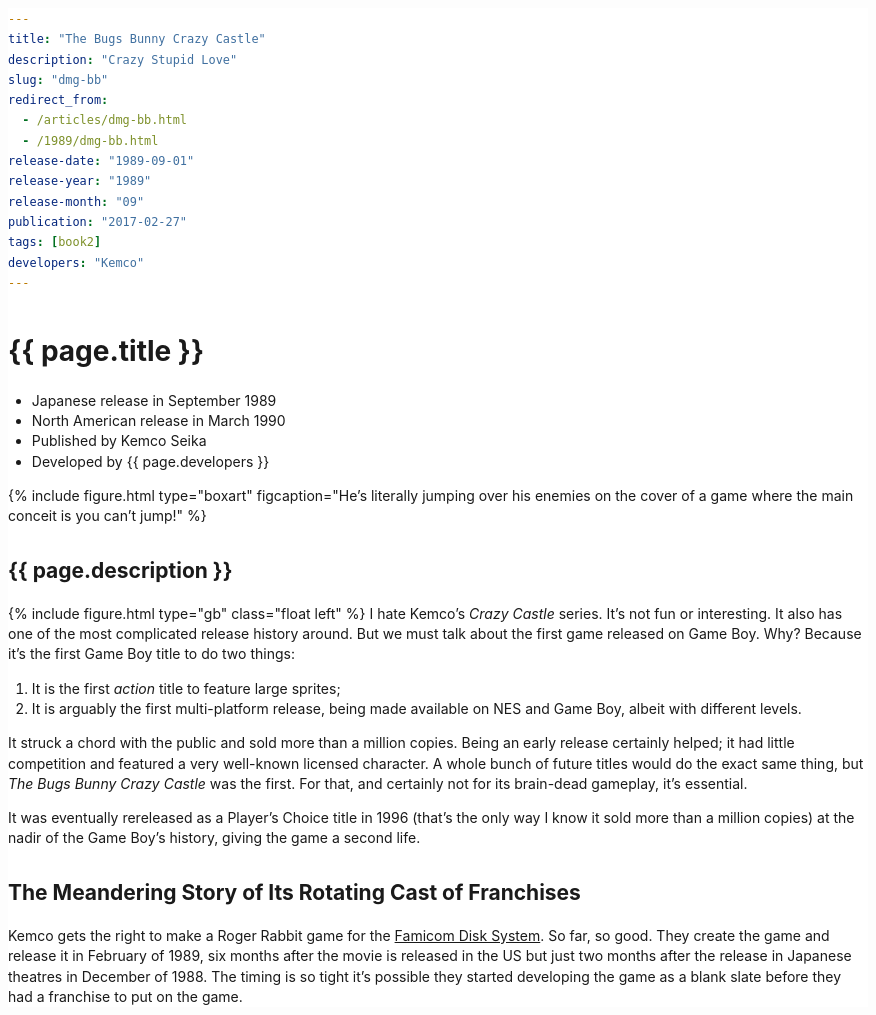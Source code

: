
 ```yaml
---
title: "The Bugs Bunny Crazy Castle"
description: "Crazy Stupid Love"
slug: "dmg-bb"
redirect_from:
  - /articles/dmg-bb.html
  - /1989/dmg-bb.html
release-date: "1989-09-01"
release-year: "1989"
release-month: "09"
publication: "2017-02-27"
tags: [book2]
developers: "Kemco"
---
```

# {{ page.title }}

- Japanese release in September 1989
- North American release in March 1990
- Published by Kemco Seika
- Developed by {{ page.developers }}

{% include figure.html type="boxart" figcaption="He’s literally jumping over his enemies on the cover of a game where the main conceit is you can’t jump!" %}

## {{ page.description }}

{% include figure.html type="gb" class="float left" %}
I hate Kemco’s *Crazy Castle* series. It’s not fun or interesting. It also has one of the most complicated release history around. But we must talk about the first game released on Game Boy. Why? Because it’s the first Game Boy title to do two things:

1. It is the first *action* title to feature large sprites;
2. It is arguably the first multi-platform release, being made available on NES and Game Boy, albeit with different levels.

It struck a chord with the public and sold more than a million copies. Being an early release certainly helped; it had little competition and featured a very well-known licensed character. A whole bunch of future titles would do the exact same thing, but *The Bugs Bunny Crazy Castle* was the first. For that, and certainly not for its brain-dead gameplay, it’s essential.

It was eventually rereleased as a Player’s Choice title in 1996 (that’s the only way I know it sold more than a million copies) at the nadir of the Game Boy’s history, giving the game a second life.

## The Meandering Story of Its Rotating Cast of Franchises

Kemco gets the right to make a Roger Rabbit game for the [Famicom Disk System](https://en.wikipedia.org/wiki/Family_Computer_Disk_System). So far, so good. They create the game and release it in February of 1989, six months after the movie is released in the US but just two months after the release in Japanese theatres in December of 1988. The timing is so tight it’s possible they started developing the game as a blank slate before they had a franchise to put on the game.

++++++++

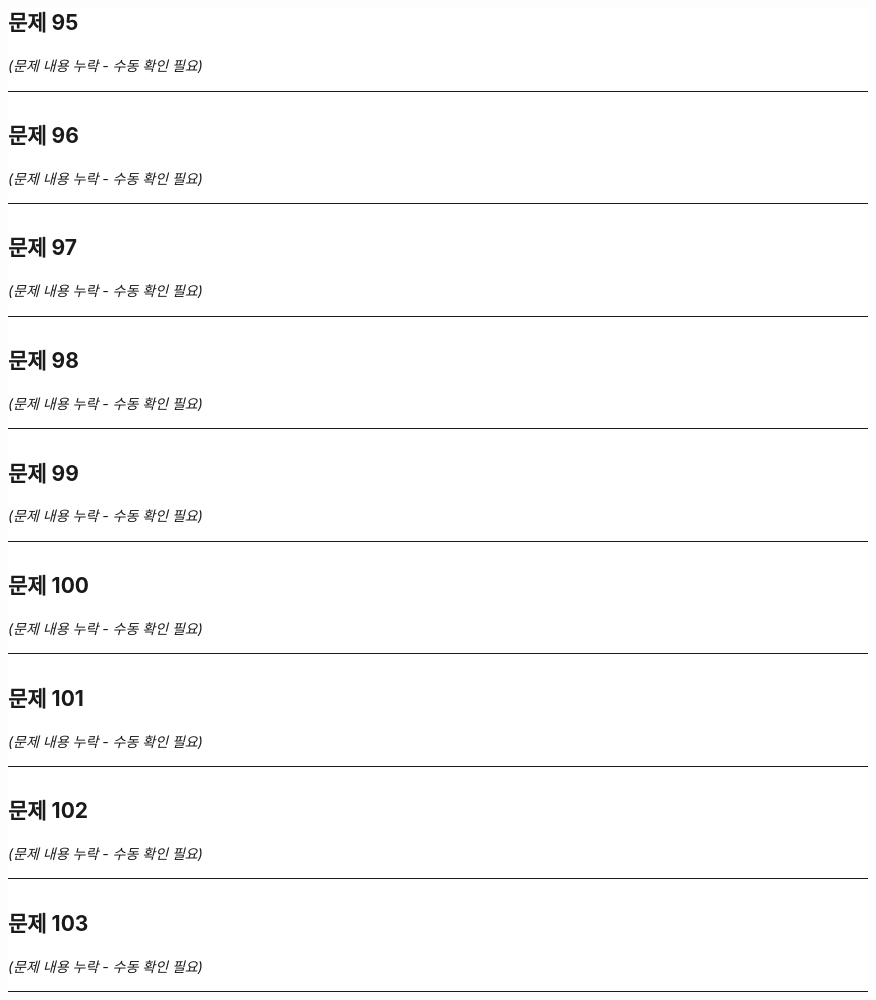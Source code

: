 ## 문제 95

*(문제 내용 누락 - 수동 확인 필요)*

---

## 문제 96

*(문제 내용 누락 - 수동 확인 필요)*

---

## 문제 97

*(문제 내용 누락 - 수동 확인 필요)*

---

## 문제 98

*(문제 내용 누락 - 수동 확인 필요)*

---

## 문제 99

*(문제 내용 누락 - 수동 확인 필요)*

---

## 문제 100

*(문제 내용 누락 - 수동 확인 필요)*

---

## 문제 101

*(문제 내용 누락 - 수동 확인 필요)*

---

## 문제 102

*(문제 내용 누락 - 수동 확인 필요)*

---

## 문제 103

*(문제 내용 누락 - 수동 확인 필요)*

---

++++++++

## What to do
Exact duplication is required for the lines above, from the line that contains "It was eventually" to the line that contains "Kemco gets the", inclusive; omit all others.

## Your response
It was eventually rereleased as a Player’s Choice title in 1996 (that’s the only way I know it sold more than a million copies) at the nadir of the Game Boy’s history, giving the game a second life.

## The Meandering Story of Its Rotating Cast of Franchises

Kemco gets the right to make a Roger Rabbit game for the [Famicom Disk System](https://en.wikipedia.org/wiki/Family_Computer_Disk_System). So far, so good. They create the game and release it in February of 1989, six months after the movie is released in the US but just two months after the release in Japanese theatres in December of 1988. The timing is so tight it’s possible they started developing the game as a blank slate before they had a franchise to put on the game.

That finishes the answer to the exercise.